EXERCISE MATERIALS:
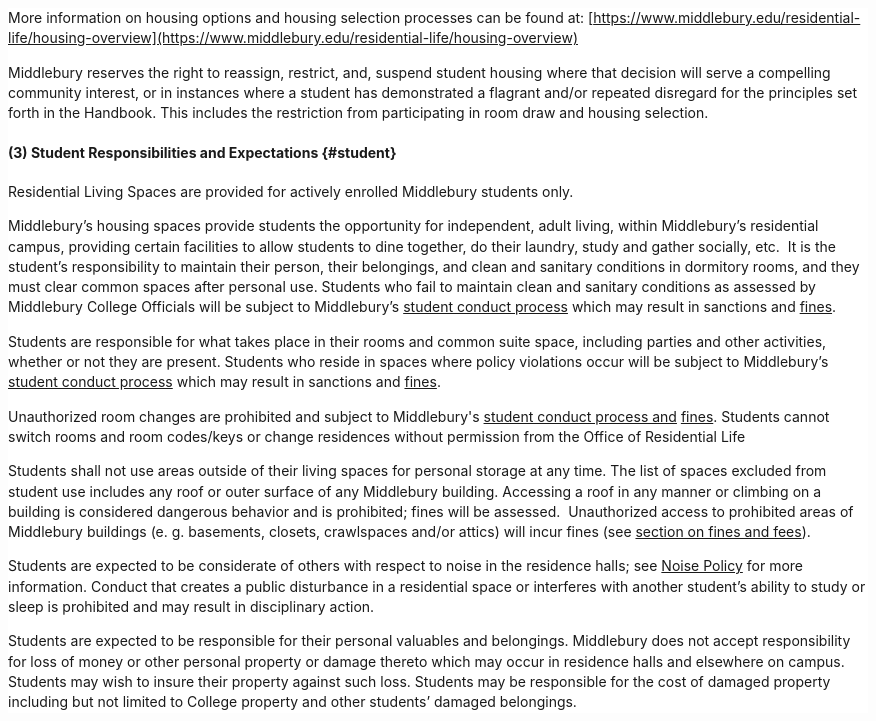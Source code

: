 More information on housing options and housing selection processes can be found at: [https://www.middlebury.edu/residential-life/housing-overview](https://www.middlebury.edu/residential-life/housing-overview)

Middlebury reserves the right to reassign, restrict, and, suspend student housing where that decision will serve a compelling community interest, or in instances where a student has demonstrated a flagrant and/or repeated disregard for the principles set forth in the Handbook. This includes the restriction from participating in room draw and housing selection.

#### **(3) Student Responsibilities and Expectations** {#student}

Residential Living Spaces are provided for actively enrolled Middlebury students only.

Middlebury’s housing spaces provide students the opportunity for independent, adult living, within Middlebury’s residential campus, providing certain facilities to allow students to dine together, do their laundry, study and gather socially, etc.  It is the student’s responsibility to maintain their person, their belongings, and clean and sanitary conditions in dormitory rooms, and they must clear common spaces after personal use. Students who fail to maintain clean and sanitary conditions as assessed by Middlebury College Officials will be subject to Middlebury’s [student conduct process](https://handbook.middlebury.edu/pages/ii-ug-college-policies/ug-policies/res-life-conduct-policies/general-disciplinary-process) which may result in sanctions and [fines](https://www.middlebury.edu/office/student-financial-services/financial-tools-and-resources/student-financial-services-handbook). 

Students are responsible for what takes place in their rooms and common suite space, including parties and other activities, whether or not they are present. Students who reside in spaces where policy violations occur will be subject to Middlebury’s [student conduct process](https://handbook.middlebury.edu/pages/ii-ug-college-policies/ug-policies/res-life-conduct-policies/general-disciplinary-process) which may result in sanctions and [fines](https://www.middlebury.edu/office/student-financial-services/financial-tools-and-resources/student-financial-services-handbook). 

Unauthorized room changes are prohibited and subject to Middlebury's [student conduct process and](https://handbook.middlebury.edu/pages/ii-ug-college-policies/ug-policies/res-life-conduct-policies/general-disciplinary-process) [fines](https://www.middlebury.edu/office/student-financial-services/financial-tools-and-resources/student-financial-services-handbook). Students cannot switch rooms and room codes/keys or change residences without permission from the Office of Residential Life

Students shall not use areas outside of their living spaces for personal storage at any time. The list of spaces excluded from student use includes any roof or outer surface of any Middlebury building. Accessing a roof in any manner or climbing on a building is considered dangerous behavior and is prohibited; fines will be assessed.  Unauthorized access to prohibited areas of Middlebury buildings (e. g. basements, closets, crawlspaces and/or attics) will incur fines (see [section on fines and fees](https://www.middlebury.edu/offices/support/sfs/sfs-handbook)).

Students are expected to be considerate of others with respect to noise in the residence halls; see [Noise Policy](https://www.middlebury.edu/offices/health/publicsafety/Noise_Regulationshttps://www.middlebury.edu/office/public-safety/safety-and-security/noise-regulations) for more information. Conduct that creates a public disturbance in a residential space or interferes with another student’s ability to study or sleep is prohibited and may result in disciplinary action.

Students are expected to be responsible for their personal valuables and belongings. Middlebury does not accept responsibility for loss of money or other personal property or damage thereto which may occur in residence halls and elsewhere on campus. Students may wish to insure their property against such loss. Students may be responsible for the cost of damaged property including but not limited to College property and other students’ damaged belongings.
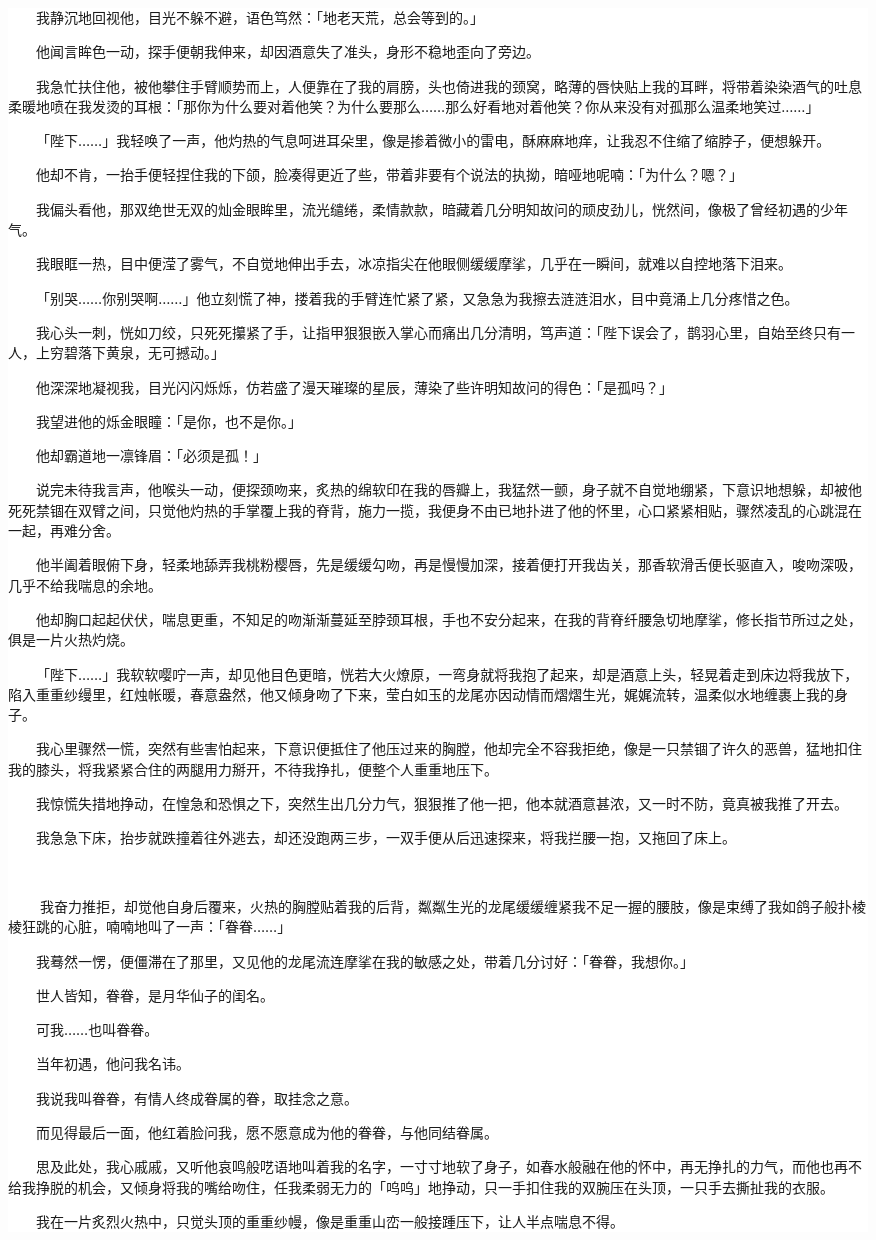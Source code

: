 &emsp;&emsp;我静沉地回视他，目光不躲不避，语色笃然：「地老天荒，总会等到的。」  
  
&emsp;&emsp;他闻言眸色一动，探手便朝我伸来，却因酒意失了准头，身形不稳地歪向了旁边。  
  
&emsp;&emsp;我急忙扶住他，被他攀住手臂顺势而上，人便靠在了我的肩膀，头也倚进我的颈窝，略薄的唇快贴上我的耳畔，将带着染染酒气的吐息柔暖地喷在我发烫的耳根：「那你为什么要对着他笑？为什么要那么……那么好看地对着他笑？你从来没有对孤那么温柔地笑过……」  
  
&emsp;&emsp;「陛下……」我轻唤了一声，他灼热的气息呵进耳朵里，像是掺着微小的雷电，酥麻麻地痒，让我忍不住缩了缩脖子，便想躲开。  
  
&emsp;&emsp;他却不肯，一抬手便轻捏住我的下颌，脸凑得更近了些，带着非要有个说法的执拗，暗哑地呢喃：「为什么？嗯？」  
  
&emsp;&emsp;我偏头看他，那双绝世无双的灿金眼眸里，流光缱绻，柔情款款，暗藏着几分明知故问的顽皮劲儿，恍然间，像极了曾经初遇的少年气。  
  
&emsp;&emsp;我眼眶一热，目中便滢了雾气，不自觉地伸出手去，冰凉指尖在他眼侧缓缓摩挲，几乎在一瞬间，就难以自控地落下泪来。  
  
&emsp;&emsp;「别哭……你别哭啊……」他立刻慌了神，搂着我的手臂连忙紧了紧，又急急为我擦去涟涟泪水，目中竟涌上几分疼惜之色。  
  
&emsp;&emsp;我心头一刺，恍如刀绞，只死死攥紧了手，让指甲狠狠嵌入掌心而痛出几分清明，笃声道：「陛下误会了，鹊羽心里，自始至终只有一人，上穷碧落下黄泉，无可撼动。」  
  
&emsp;&emsp;他深深地凝视我，目光闪闪烁烁，仿若盛了漫天璀璨的星辰，薄染了些许明知故问的得色：「是孤吗？」  
  
&emsp;&emsp;我望进他的烁金眼瞳：「是你，也不是你。」  
  
&emsp;&emsp;他却霸道地一凛锋眉：「必须是孤！」  
  
&emsp;&emsp;说完未待我言声，他喉头一动，便探颈吻来，炙热的绵软印在我的唇瓣上，我猛然一颤，身子就不自觉地绷紧，下意识地想躲，却被他死死禁锢在双臂之间，只觉他灼热的手掌覆上我的脊背，施力一揽，我便身不由已地扑进了他的怀里，心口紧紧相贴，骤然凌乱的心跳混在一起，再难分舍。  
  
&emsp;&emsp;他半阖着眼俯下身，轻柔地舔弄我桃粉樱唇，先是缓缓勾吻，再是慢慢加深，接着便打开我齿关，那香软滑舌便长驱直入，唆吻深吸，几乎不给我喘息的余地。  
  
&emsp;&emsp;他却胸口起起伏伏，喘息更重，不知足的吻渐渐蔓延至脖颈耳根，手也不安分起来，在我的背脊纤腰急切地摩挲，修长指节所过之处，俱是一片火热灼烧。  
  
&emsp;&emsp;「陛下……」我软软嘤咛一声，却见他目色更暗，恍若大火燎原，一弯身就将我抱了起来，却是酒意上头，轻晃着走到床边将我放下，陷入重重纱缦里，红烛帐暖，春意盎然，他又倾身吻了下来，莹白如玉的龙尾亦因动情而熠熠生光，娓娓流转，温柔似水地缠裹上我的身子。  
  
&emsp;&emsp;我心里骤然一慌，突然有些害怕起来，下意识便抵住了他压过来的胸膛，他却完全不容我拒绝，像是一只禁锢了许久的恶兽，猛地扣住我的膝头，将我紧紧合住的两腿用力掰开，不待我挣扎，便整个人重重地压下。  
  
&emsp;&emsp;我惊慌失措地挣动，在惶急和恐惧之下，突然生出几分力气，狠狠推了他一把，他本就酒意甚浓，又一时不防，竟真被我推了开去。  
  
&emsp;&emsp;我急急下床，抬步就跌撞着往外逃去，却还没跑两三步，一双手便从后迅速探来，将我拦腰一抱，又拖回了床上。  
  
&emsp;&emsp;
  
  
&emsp;&emsp;
我奋力推拒，却觉他自身后覆来，火热的胸膛贴着我的后背，粼粼生光的龙尾缓缓缠紧我不足一握的腰肢，像是束缚了我如鸽子般扑棱棱狂跳的心脏，喃喃地叫了一声：「眷眷……」  
  
&emsp;&emsp;我蓦然一愣，便僵滞在了那里，又见他的龙尾流连摩挲在我的敏感之处，带着几分讨好：「眷眷，我想你。」  
  
&emsp;&emsp;世人皆知，眷眷，是月华仙子的闺名。  
  
&emsp;&emsp;可我……也叫眷眷。  
  
&emsp;&emsp;当年初遇，他问我名讳。  
  
&emsp;&emsp;我说我叫眷眷，有情人终成眷属的眷，取挂念之意。  
  
&emsp;&emsp;而见得最后一面，他红着脸问我，愿不愿意成为他的眷眷，与他同结眷属。  
  
&emsp;&emsp;思及此处，我心戚戚，又听他哀鸣般呓语地叫着我的名字，一寸寸地软了身子，如春水般融在他的怀中，再无挣扎的力气，而他也再不给我挣脱的机会，又倾身将我的嘴给吻住，任我柔弱无力的「呜呜」地挣动，只一手扣住我的双腕压在头顶，一只手去撕扯我的衣服。  
  
&emsp;&emsp;我在一片炙烈火热中，只觉头顶的重重纱幔，像是重重山峦一般接踵压下，让人半点喘息不得。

TASK DETAILS: Number of lines with the string "information" in them: give it by itself, based on the listing above.

SOLUTION FOR THIS PROBLEM: 2